To solve this ‘deadlock’ phenomenon of multi-satellite spatial diversity scheme, we propose a cooperative beamforming ALOHA (CBA) scheme based on linearly constrained minimum variance (LCMV) criterion for LEO satellite IoT networks. This scheme combines multi-satellite receive diversity of RA packets with cooperative beamforming technique to resolve contention of the packet collision at the gateway station. The power of the collision packet will be suppressed in the spatial domain by cooperative beamforming technique compared with SIC cooperative scheme for ACA scheme in (Pengxu et al., 2017), cluster cooperative scheme in (Jie et al., 2021) and MSC MIMO detection in (Bo et al., 2019). The proposed CBA technique combined with SIC scheme is also designed to efficiently resolve packet collision for multi-satellite receive signal by iteration way.
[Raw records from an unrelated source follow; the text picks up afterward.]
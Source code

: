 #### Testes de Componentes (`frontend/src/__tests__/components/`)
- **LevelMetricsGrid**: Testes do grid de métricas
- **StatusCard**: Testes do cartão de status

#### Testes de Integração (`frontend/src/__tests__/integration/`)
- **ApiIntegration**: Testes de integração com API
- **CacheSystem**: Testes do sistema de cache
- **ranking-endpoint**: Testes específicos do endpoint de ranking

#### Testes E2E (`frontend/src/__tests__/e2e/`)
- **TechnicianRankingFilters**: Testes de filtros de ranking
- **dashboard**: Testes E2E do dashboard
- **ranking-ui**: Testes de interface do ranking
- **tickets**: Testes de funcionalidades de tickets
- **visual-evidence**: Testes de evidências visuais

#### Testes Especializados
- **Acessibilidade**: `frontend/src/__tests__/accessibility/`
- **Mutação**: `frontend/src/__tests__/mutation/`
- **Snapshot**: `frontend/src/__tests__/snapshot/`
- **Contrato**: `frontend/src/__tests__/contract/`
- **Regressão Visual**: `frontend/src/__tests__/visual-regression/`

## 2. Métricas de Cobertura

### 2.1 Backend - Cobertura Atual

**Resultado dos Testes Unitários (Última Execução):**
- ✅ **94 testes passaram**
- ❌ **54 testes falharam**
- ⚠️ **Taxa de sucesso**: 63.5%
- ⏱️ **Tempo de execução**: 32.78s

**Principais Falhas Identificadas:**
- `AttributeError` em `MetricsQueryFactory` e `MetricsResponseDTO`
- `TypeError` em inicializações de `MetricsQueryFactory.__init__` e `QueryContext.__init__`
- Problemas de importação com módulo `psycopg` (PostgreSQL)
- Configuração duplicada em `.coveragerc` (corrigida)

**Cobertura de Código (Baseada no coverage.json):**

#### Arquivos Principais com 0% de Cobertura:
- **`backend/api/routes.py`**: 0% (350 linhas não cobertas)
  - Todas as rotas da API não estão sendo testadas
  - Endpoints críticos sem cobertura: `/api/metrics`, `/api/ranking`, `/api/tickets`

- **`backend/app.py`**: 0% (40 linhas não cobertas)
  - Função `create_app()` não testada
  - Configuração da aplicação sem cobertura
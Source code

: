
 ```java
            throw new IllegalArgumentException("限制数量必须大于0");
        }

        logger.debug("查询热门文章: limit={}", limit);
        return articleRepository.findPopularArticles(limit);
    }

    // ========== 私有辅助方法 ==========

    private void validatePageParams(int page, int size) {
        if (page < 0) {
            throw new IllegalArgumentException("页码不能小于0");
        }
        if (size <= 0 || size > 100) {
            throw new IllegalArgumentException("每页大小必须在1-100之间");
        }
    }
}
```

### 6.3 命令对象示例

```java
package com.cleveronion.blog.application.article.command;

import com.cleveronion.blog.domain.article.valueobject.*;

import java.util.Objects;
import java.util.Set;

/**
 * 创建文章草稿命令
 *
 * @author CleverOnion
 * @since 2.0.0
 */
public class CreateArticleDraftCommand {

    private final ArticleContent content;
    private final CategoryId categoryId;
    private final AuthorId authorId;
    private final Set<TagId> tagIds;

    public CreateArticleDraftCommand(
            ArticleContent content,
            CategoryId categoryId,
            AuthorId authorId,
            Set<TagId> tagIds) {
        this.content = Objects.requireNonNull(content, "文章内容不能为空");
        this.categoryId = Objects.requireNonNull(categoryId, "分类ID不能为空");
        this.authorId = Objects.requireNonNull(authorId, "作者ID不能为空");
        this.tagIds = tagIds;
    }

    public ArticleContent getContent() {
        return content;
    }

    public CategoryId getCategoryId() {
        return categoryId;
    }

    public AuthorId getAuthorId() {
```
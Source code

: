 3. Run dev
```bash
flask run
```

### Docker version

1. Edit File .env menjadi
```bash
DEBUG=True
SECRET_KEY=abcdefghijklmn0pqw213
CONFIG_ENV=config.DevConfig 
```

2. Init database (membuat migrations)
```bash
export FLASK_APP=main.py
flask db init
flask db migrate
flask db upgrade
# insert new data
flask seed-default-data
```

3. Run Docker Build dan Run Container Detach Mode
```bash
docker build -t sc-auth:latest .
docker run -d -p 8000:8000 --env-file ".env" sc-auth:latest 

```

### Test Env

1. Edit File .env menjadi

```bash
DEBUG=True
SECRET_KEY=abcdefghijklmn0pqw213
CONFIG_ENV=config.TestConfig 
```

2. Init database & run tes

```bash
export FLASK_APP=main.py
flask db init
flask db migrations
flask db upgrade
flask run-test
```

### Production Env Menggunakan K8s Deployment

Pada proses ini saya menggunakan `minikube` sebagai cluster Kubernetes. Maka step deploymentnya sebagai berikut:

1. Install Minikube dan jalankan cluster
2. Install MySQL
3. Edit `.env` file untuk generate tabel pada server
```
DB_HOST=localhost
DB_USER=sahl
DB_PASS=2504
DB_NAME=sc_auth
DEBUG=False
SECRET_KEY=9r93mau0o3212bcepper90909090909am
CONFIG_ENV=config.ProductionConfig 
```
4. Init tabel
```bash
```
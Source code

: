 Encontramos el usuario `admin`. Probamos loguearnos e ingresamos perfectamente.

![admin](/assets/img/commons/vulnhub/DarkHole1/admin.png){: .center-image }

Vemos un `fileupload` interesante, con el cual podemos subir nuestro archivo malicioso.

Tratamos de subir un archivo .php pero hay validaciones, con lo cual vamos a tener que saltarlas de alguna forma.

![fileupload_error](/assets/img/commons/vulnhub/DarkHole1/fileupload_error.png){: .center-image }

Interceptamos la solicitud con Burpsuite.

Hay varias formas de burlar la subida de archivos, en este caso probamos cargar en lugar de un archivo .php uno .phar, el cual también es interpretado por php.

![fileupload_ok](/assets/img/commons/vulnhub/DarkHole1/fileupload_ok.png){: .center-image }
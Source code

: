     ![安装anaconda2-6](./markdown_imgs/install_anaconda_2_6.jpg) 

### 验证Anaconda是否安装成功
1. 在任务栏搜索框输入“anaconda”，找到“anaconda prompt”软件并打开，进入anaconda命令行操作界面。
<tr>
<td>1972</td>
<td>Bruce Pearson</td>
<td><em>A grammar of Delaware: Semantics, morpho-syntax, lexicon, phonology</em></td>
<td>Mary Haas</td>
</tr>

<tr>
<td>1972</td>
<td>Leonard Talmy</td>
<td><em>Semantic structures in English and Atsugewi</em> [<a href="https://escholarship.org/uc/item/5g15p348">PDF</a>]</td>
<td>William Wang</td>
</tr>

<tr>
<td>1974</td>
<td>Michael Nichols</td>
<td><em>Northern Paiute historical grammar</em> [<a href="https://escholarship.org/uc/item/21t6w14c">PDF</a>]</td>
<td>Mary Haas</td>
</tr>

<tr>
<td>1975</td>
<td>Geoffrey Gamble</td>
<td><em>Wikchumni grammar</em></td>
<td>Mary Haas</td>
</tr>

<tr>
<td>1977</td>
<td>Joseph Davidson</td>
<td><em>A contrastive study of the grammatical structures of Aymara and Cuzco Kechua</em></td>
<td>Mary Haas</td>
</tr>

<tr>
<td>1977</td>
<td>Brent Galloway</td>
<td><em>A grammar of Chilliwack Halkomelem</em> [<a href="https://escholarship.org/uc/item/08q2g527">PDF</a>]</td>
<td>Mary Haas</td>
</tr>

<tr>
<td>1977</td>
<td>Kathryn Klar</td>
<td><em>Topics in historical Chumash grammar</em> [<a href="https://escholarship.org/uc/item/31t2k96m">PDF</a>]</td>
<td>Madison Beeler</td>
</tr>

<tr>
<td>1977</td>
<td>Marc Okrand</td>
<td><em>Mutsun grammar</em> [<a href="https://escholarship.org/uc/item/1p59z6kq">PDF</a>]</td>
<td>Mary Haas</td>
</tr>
In this way, the multiple access interference (MAI) in multi-satellite overlapping coverage areas is changed into the available spatial resource for LEO satellite IoT networks. Furthermore, we derived the theoretical performance of proposed CBA scheme. Simulation results show that the proposed CBA scheme can effectively solve the problem of ‘deadlock’ and improve the performances of RA compared with benchmark problems.

The rest of this paper is organized as follows:

• In System Model, a RA system scenario with multi-satellite coverage is established.

• In Multi-Satellite Cooperative Beamforming ALOHA Scheme, the process of the CBA scheme is proposed and analyzed; the performance expression of the entire system is derived.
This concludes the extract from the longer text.